Word for word, return the lines from the start of the entries below through the line that has "Stack Apps Developer<br/>".

> **Source material**

::::

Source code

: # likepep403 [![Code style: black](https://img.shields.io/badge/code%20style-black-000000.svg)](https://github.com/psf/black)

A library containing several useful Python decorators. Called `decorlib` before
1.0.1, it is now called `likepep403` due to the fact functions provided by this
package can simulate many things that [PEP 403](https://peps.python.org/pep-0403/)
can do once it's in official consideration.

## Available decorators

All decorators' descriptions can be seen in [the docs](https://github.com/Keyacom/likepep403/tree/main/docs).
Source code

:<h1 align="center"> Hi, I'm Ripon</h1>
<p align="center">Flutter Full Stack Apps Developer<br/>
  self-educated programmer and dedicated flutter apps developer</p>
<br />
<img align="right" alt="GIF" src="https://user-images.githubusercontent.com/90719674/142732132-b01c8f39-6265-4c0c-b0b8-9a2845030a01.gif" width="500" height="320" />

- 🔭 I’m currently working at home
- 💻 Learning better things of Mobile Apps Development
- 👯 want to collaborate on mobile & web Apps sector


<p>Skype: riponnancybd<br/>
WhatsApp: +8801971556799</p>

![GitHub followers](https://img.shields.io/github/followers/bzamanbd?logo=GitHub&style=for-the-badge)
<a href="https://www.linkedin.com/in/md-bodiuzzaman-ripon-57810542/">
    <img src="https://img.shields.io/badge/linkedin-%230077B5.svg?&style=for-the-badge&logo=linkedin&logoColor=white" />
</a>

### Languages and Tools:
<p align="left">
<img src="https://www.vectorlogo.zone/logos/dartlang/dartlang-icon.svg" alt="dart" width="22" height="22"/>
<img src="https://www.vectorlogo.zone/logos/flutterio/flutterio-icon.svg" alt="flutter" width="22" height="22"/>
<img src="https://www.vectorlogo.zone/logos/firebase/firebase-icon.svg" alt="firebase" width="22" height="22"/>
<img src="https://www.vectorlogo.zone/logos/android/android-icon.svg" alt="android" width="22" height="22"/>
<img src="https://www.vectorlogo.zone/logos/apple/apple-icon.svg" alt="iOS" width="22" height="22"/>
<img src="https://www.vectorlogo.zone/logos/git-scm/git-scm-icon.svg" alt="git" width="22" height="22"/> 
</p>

::::

> **Expected answer**
Source code

: # likepep403 [![Code style: black](https://img.shields.io/badge/code%20style-black-000000.svg)](https://github.com/psf/black)

A library containing several useful Python decorators. Called `decorlib` before
1.0.1, it is now called `likepep403` due to the fact functions provided by this
package can simulate many things that [PEP 403](https://peps.python.org/pep-0403/)
can do once it's in official consideration.

## Available decorators

All decorators' descriptions can be seen in [the docs](https://github.com/Keyacom/likepep403/tree/main/docs).
Source code

:<h1 align="center"> Hi, I'm Ripon</h1>
<p align="center">Flutter Full Stack Apps Developer<br/>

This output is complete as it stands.